II. Zum Rekurs der Beklagten
1. Die natürlichen Personen DI Dr. J*, Dr. H* und Dr. G* und die K* T* GmbH seien, so die Rekurswerberin, nicht nur indirekt Gesellschafter der Klägerin, sondern hätten alle jeweils einen Abtretungsvertrag unterzeichnet.
1.1. Bei Minderheitsgesellschaftern ist nach neuer Lehre jeweils auf den Einzelfall abzustellen (Schindler in Kodek/Oberhammer, ZPOON § 63 ZPO Rz 18 [Stand 9.10.2023, rdb.at]).
1.1.1. Die Beteiligungen der genannten (juristischen) Personen an der F* GmbH bzw der D* GmbH sind derart gering, dass letztlich Dr. I* als Mehrheitsgesellschafter mit 88,34 % der Anteile an der F* GmbH bestimmenden Einfluss auf die Geschäftsführung der Klägerin ausüben kann und als Geschäftsführer der Klägerin, der F* GmbH und der D* GmbH bereits ausübt.
1.1.2. Angesichts dessen fehlt es den übrigen (juristischen) Personen unabhängig von der Bewertung der neuen Lehre zu Minderheitsgesellschaftern (siehe Punkt II.1.1. der Rekursentscheidung) an der erforderlichen „materiellen Verbundenheit“ mit der Klägerin, sodass diesen im Ergebnis die Finanzierung nicht zugemutet werden kann (Schindler in Kodek/Oberhammer, ZPOON § 63 ZPO Rz 18 [Stand 9.10.2023, rdb.at]).
2.1. Auch die aufschiebend bedingte Anteilsabtretung an die Beklagte ändert nichts daran, denn sie hebt die Verbundenheit jener Gesellschafter mit der Klägerin noch in weiterem Maße auf.

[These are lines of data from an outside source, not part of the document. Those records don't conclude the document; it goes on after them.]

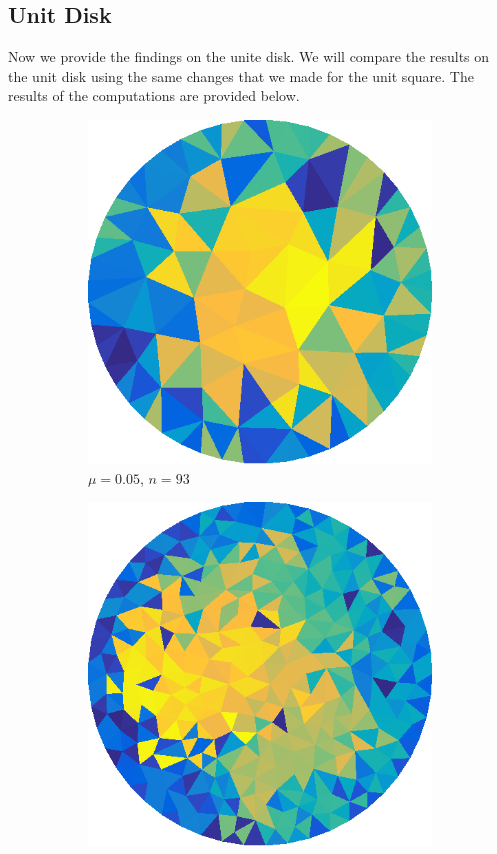 \documentclass[../fem.tex]{subfile}
\begin{document}
\subsection{Unit Disk}%
\label{sub:unit_disk}

Now we provide the findings on the unite disk. We will compare the results on
the unit disk using the same changes that we made for the unit square. The
results of the computations are provided below.

\begin{figure}[htpb]
  \centering
  \begin{subfigure}{0.4\textwidth}
    \centering
    \includegraphics[width=0.8\linewidth]{figures/c1a/tri.png}
    \caption{$\mu=0.05$, $n=93$}
  \end{subfigure}
  \begin{subfigure}{0.4\textwidth}
    \centering
    \includegraphics[width=0.8\linewidth]{figures/c1b/tri.png}

\end{subfigure}
\end{figure}
\end{document}
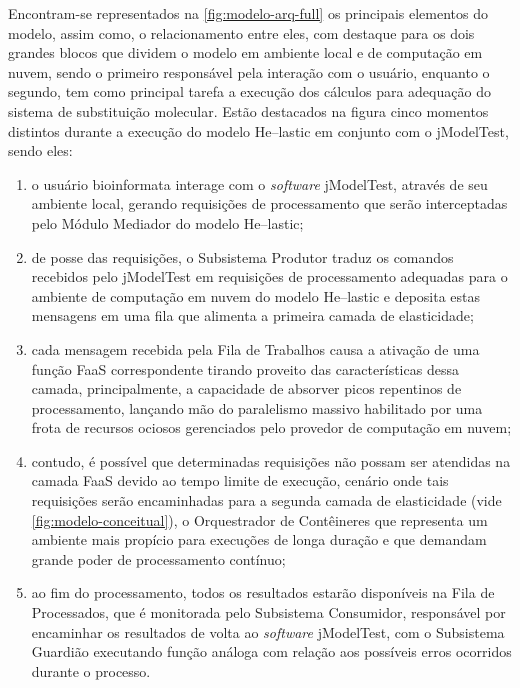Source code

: \documentclass[english,brazilian]{UNISINOSmonografia} %
\begin{document}
Encontram-se representados na \autoref{fig:modelo-arq-full} os principais elementos do modelo, assim como, o relacionamento entre eles, com destaque para os dois grandes blocos que dividem o modelo em ambiente local e de computação em nuvem, sendo o primeiro responsável pela interação com o usuário, enquanto o segundo, tem como principal tarefa a execução dos cálculos para adequação do sistema de substituição molecular.
Estão destacados na figura cinco momentos distintos durante a execução do modelo \textsf{He}--lastic em conjunto com o jModelTest, sendo eles: 
\begin{enumerate}[label={\arabic*)}]

	\item o usuário bioinformata interage com o \textit{software} jModelTest, através de seu ambiente local, gerando requisições de processamento que serão interceptadas pelo Módulo Mediador do modelo \textsf{He}--lastic;

	\item de posse das requisições, o Subsistema Produtor traduz os comandos recebidos pelo jModelTest em requisições de processamento adequadas para o ambiente de computação em nuvem do modelo \textsf{He}--lastic e deposita estas mensagens em uma fila que alimenta a primeira camada de elasticidade;
	
	\item cada mensagem recebida pela Fila de Trabalhos causa a ativação de uma função FaaS correspondente tirando proveito das características dessa camada, principalmente, a capacidade de absorver picos repentinos de processamento, lançando mão do paralelismo massivo habilitado por uma frota de recursos ociosos gerenciados pelo provedor de computação em nuvem;
	
	\item contudo, é possível que determinadas requisições não possam ser atendidas na camada FaaS devido ao tempo limite de execução, cenário onde tais requisições serão encaminhadas para a segunda camada de elasticidade (vide \autoref{fig:modelo-conceitual}), o Orquestrador de Contêineres que representa um ambiente mais propício para execuções de longa duração e que demandam grande poder de processamento contínuo;
	
	\item ao fim do processamento, todos os resultados estarão disponíveis na Fila de Processados, que é monitorada pelo Subsistema Consumidor, responsável por encaminhar os resultados de volta ao \textit{software} jModelTest, com o Subsistema Guardião executando função análoga com relação aos possíveis erros ocorridos durante o processo.
\end{enumerate}
\end{document}
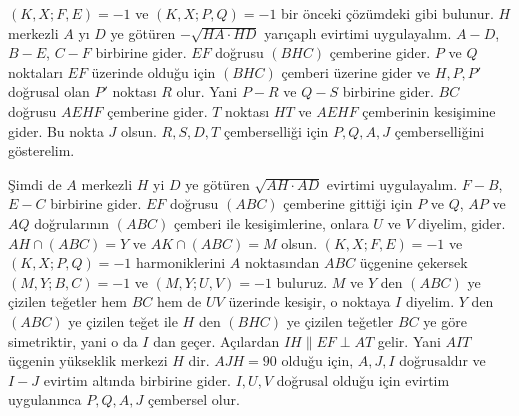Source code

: \documentclass[12pt]{scrartcl}
\begin{document}
\begin{answer*}[Evirtim]
    $(K,X;F,E)=-1$ ve $(K,X;P,Q)=-1$ bir önceki çözümdeki gibi bulunur. $H$ merkezli $A$ yı $D$ ye götüren $-\sqrt{HA\cdot HD}$ yarıçaplı evirtimi uygulayalım. $A-D$, $B-E$, $C-F$ birbirine gider. $EF$ doğrusu $(BHC)$ çemberine gider. $P$ ve $Q$ noktaları $EF$ üzerinde olduğu için $(BHC)$ çemberi üzerine gider ve $H,P,P'$ doğrusal olan $P'$ noktası $R$ olur. Yani $P-R$ ve $Q-S$ birbirine gider. $BC$ doğrusu $AEHF$ çemberine gider. $T$ noktası $HT$ ve $AEHF$ çemberinin kesişimine gider. Bu nokta $J$ olsun. $R,S,D,T$ çemberselliği için $P,Q,A,J$ çemberselliğini gösterelim. 

    Şimdi de $A$ merkezli $H$ yi $D$ ye götüren $\sqrt{AH\cdot AD}$ evirtimi uygulayalım. $F-B$, $E-C$ birbirine gider. $EF$ doğrusu $(ABC)$ çemberine gittiği için $P$ ve $Q$, $AP$ ve $AQ$ doğrularının $(ABC)$ çemberi ile kesişimlerine, onlara $U$ ve $V$ diyelim, gider. $AH\cap (ABC)=Y$ ve $AK\cap (ABC)=M$ olsun. $(K,X;F,E)=-1$ ve $(K,X;P,Q)=-1$ harmoniklerini $A$ noktasından $ABC$ üçgenine çekersek $(M,Y;B,C)=-1$ ve $(M,Y;U,V)=-1$ buluruz. $M$ ve $Y$ den $(ABC)$ ye çizilen teğetler hem $BC$ hem de $UV$ üzerinde kesişir, o noktaya $I$ diyelim. $Y$ den $(ABC)$ ye çizilen teğet ile $H$ den $(BHC)$ ye çizilen teğetler $BC$ ye göre simetriktir, yani o da $I$ dan geçer. Açılardan $IH\parallel EF\perp AT$ gelir. Yani $AIT$ üçgenin yükseklik merkezi $H$ dir. $AJH=90$ olduğu için, $A,J,I$ doğrusaldır ve $I-J$ evirtim altında birbirine gider. $I,U,V$ doğrusal olduğu için evirtim uygulanınca $P,Q,A,J$ çembersel olur. 
\end{answer*}
\end{document}
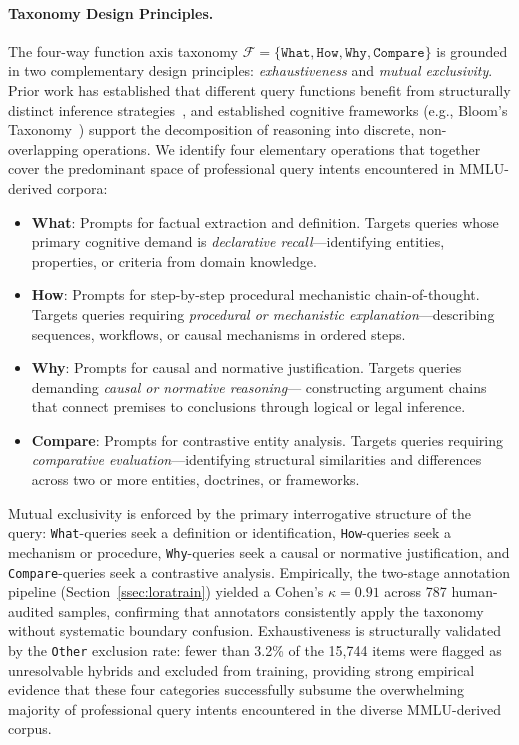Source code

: \documentclass[a4paper,fleql]{cas-sc}
\begin{document}
\paragraph{Taxonomy Design Principles.}
The four-way function axis taxonomy $\mathcal{F} = \{\texttt{What},
\texttt{How}, \texttt{Why}, \texttt{Compare}\}$ is grounded in two
complementary design principles: \emph{exhaustiveness} and \emph{mutual
exclusivity}. Prior work has established that different query functions
benefit from structurally distinct inference strategies~\citep{wei2022chain},
and established cognitive frameworks (e.g., Bloom's Taxonomy~\citep{bloom1956taxonomy})
support the decomposition of reasoning into discrete, non-overlapping
operations. We identify four elementary operations that together cover the
predominant space of professional query intents encountered in MMLU-derived
corpora:

\begin{itemize}
    \item \textbf{What}: Prompts for factual extraction and definition.
    Targets queries whose primary cognitive demand is \emph{declarative
    recall}---identifying entities, properties, or criteria from domain
    knowledge.

    \item \textbf{How}: Prompts for step-by-step procedural
    mechanistic chain-of-thought. Targets queries requiring
    \emph{procedural or mechanistic explanation}---describing sequences,
    workflows, or causal mechanisms in ordered steps.

    \item \textbf{Why}: Prompts for causal and normative justification.
    Targets queries demanding \emph{causal or normative reasoning}---
    constructing argument chains that connect premises to conclusions
    through logical or legal inference.

    \item \textbf{Compare}: Prompts for contrastive entity analysis.
    Targets queries requiring \emph{comparative evaluation}---identifying
    structural similarities and differences across two or more entities,
    doctrines, or frameworks.
\end{itemize}

Mutual exclusivity is enforced by the primary interrogative structure of
the query: \texttt{What}-queries seek a definition or identification,
\texttt{How}-queries seek a mechanism or procedure, \texttt{Why}-queries
seek a causal or normative justification, and \texttt{Compare}-queries
seek a contrastive analysis. Empirically, the two-stage annotation
pipeline (Section~\ref{ssec:loratrain}) yielded a Cohen's $\kappa = 0.91$
across 787 human-audited samples, confirming that annotators consistently
apply the taxonomy without systematic boundary confusion. Exhaustiveness
is structurally validated by the \texttt{Other} exclusion rate: fewer than 
3.2\% of the 15,744 items were flagged as unresolvable hybrids and excluded 
from training, providing strong empirical evidence that these four categories 
successfully subsume the overwhelming majority of professional query intents 
encountered in the diverse MMLU-derived corpus.
\end{document}
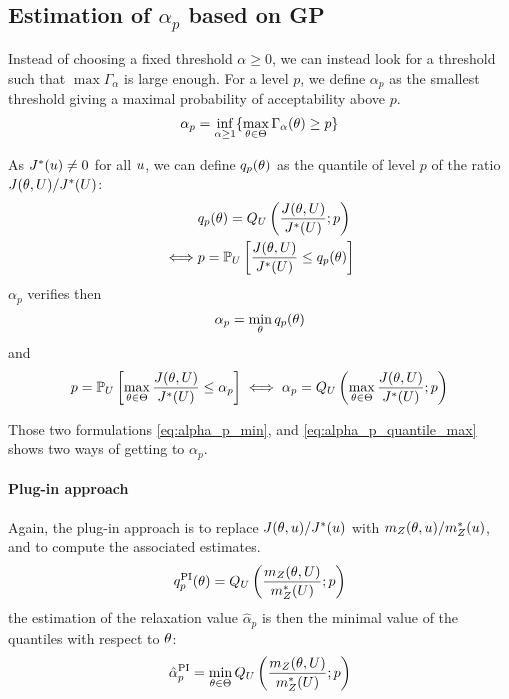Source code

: \documentclass[../../Main_ManuscritThese.tex]{subfiles}
\begin{document}
\subsection{Estimation of $\alpha_p$ based on GP}
Instead of choosing a fixed threshold $\alpha \geq 0$, we can instead look for a threshold such that $\max \Gamma_{\alpha}$ is large enough.
For a level $p$, we define $\alpha_p$ as the smallest threshold giving a maximal probability of acceptability above $p$.
\begin{equation}
  \alpha_p = \inf_{\alpha \geq 1}\{\max_{\theta \in \Theta}\Gamma_{\alpha}(\theta)\geq p \}
\end{equation}

As $J^*(u) \neq 0$ for all $u$, we can define $q_{p}(\theta)$ as the quantile of level $p$ of the ratio $J(\theta, U) / J^*(U)$:
\begin{align}
       & q_{p}(\theta) = Q_{U}\left(\frac{J(\theta, U)}{J^*(U)};p\right) \\
  \iff &p          = \mathbb{P}_{U}\left[\frac{J(\theta, U)}{J^*(U)} \leq q_{p}(\theta)\right]
\end{align}
$\alpha_p$ verifies then
\begin{equation}
  \label{eq:alpha_p_min}
\alpha_p = \min_{\theta} q_p(\theta)
\end{equation}
and 
\begin{equation}
  \label{eq:alpha_p_quantile_max}
  p = \mathbb{P}_{U}\left[\max_{\theta \in \Theta}\frac{J(\theta, U)}{J^*(U)} \leq \alpha_p\right] \iff \alpha_p = Q_{U}\left(\max_{\theta\in\Theta} \frac{J(\theta,U)}{J^*(U)};p\right)
\end{equation}

Those two formulations \cref{eq:alpha_p_min}, and \cref{eq:alpha_p_quantile_max} shows two ways of getting to $\alpha_p$.
\paragraph{Plug-in approach}
Again, the plug-in approach is to replace $J(\theta, u)/J^*(u)$ with $m_Z(\theta, u) / m^*_Z(u)$, and to compute the associated estimates.
\begin{equation}
  q_{p}^{\mathrm{PI}}(\theta) = Q_{U}\left(\frac{m_Z(\theta, U)}{m^*_Z(U)};p\right)
\end{equation}
the estimation of the relaxation value $\hat{\alpha}_p$ is then the minimal value of the quantiles with respect to $\theta$:
\begin{equation}
    \label{eq:def_plugin_alpha}
  \hat{\alpha}^{\mathrm{PI}}_p = \min_{\kk \in \Kspace} Q_U\left(\frac{m_Z(\kk, \UU)}{m^*_Z(\UU)};p\right) %
\end{equation}
\end{document}
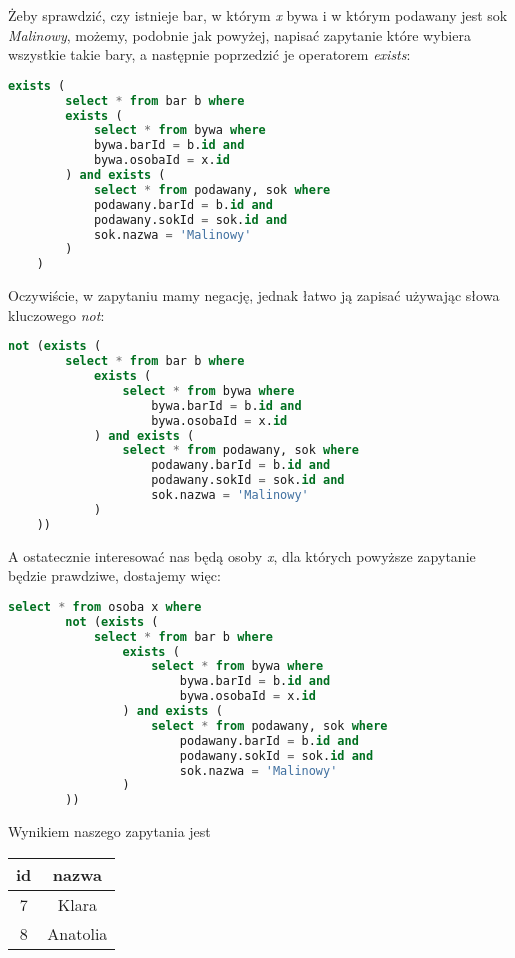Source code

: \begin{example}
    Żeby sprawdzić, czy istnieje bar, w którym \textit{x} bywa i w którym podawany jest sok \textit{Malinowy}, możemy, podobnie jak powyżej, napisać zapytanie które wybiera wszystkie takie bary, a następnie poprzedzić je operatorem \textit{exists}: 
    
    \begin{lstlisting}[language=SQL, breaklines=true]
    exists (
        select * from bar b where 
        exists (
            select * from bywa where 
            bywa.barId = b.id and 
            bywa.osobaId = x.id 
        ) and exists (
            select * from podawany, sok where 
            podawany.barId = b.id and 
            podawany.sokId = sok.id and 
            sok.nazwa = 'Malinowy'
        )
    )
    \end{lstlisting}
    
    Oczywiście, w zapytaniu mamy negację, jednak łatwo ją zapisać używając słowa kluczowego \textit{not}:
    
   \begin{lstlisting}[language=SQL, breaklines=true]
    not (exists (
        select * from bar b where 
            exists (
                select * from bywa where 
                    bywa.barId = b.id and 
                    bywa.osobaId = x.id 
            ) and exists (
                select * from podawany, sok where 
                    podawany.barId = b.id and 
                    podawany.sokId = sok.id and 
                    sok.nazwa = 'Malinowy'
            )
    ))
    \end{lstlisting}
    
    A ostatecznie interesować nas będą osoby \textit{x}, dla których powyższe zapytanie będzie prawdziwe, dostajemy więc:
    \clearpage
    
   \begin{lstlisting}[language=SQL, breaklines=true]
   select * from osoba x where
        not (exists (
            select * from bar b where 
                exists (
                    select * from bywa where 
                        bywa.barId = b.id and 
                        bywa.osobaId = x.id 
                ) and exists (
                    select * from podawany, sok where 
                        podawany.barId = b.id and 
                        podawany.sokId = sok.id and 
                        sok.nazwa = 'Malinowy'
                )
        ))
    \end{lstlisting}
    
    Wynikiem naszego zapytania jest
    \begin{table}[H]
        \centering
        \begin{tabular}[t]{|c|c|}
            \hline
            id & nazwa \\
            \hline
            7 & Klara \\
            8 & Anatolia \\
            \hline
        \end{tabular}
    \end{table}
        

\end{example}
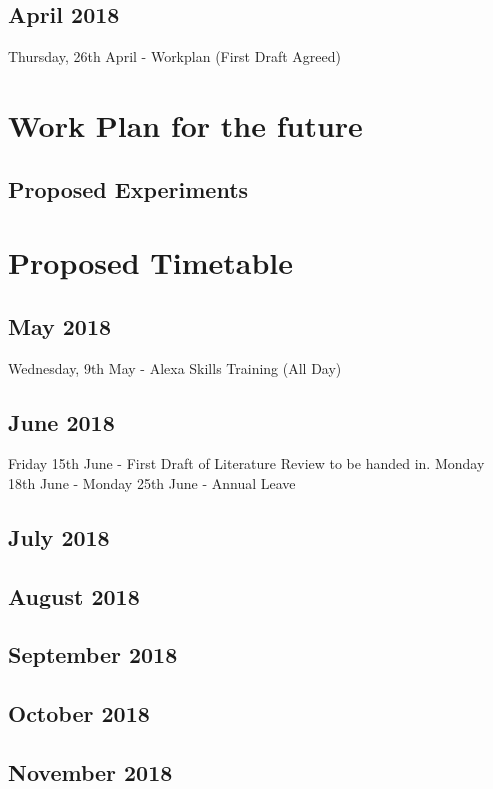 \documentclass{article}
\begin{document}
	\subsection{April 2018}
	
	Thursday, 26th April - Workplan (First Draft Agreed)

	
	\section{Work Plan for the future}
	\subsection{Proposed Experiments}
	

	
	\section{Proposed Timetable}
	
	\subsection{May 2018}
	Wednesday, 9th May - Alexa Skills Training (All Day)
	\subsection{June 2018}
	Friday 15th June - First Draft of Literature Review to be handed in.
	\newline
	Monday 18th June - Monday 25th June - Annual Leave
	\subsection{July 2018}
	
	\subsection{August 2018}
	
	\subsection{September 2018}
	
	\subsection{October 2018}
	
	\subsection{November 2018}
	
\end{document}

2.2. Ein Anteil am Jahresgewinn der Beklagten als Kaufpreis bedeutete schließlich, dass jene Gesellschafter ein Interesse an einem Unterliegen der Klägerin hätten – ein Zuspruch wäre aus Sicht der Beklagten nämlich gewinnmindernd.
2.3. Dass Dr. I* in einem über die Tragung der Pauschalgebühr hinausgehenden Ausmaß zur Finanzierung des Verfahrens beitragen müsse, releviert die Beklagte in ihrem Rekurs nicht (vgl RS0043338).
III. Ein Kostenersatz findet in Verfahrenshilfesachen nicht statt (§ 72 Abs 3 ZPO).
Die Unzulässigkeit des Revisionsrekurses folgt aus § 528 Abs 2 Z 4 ZPO.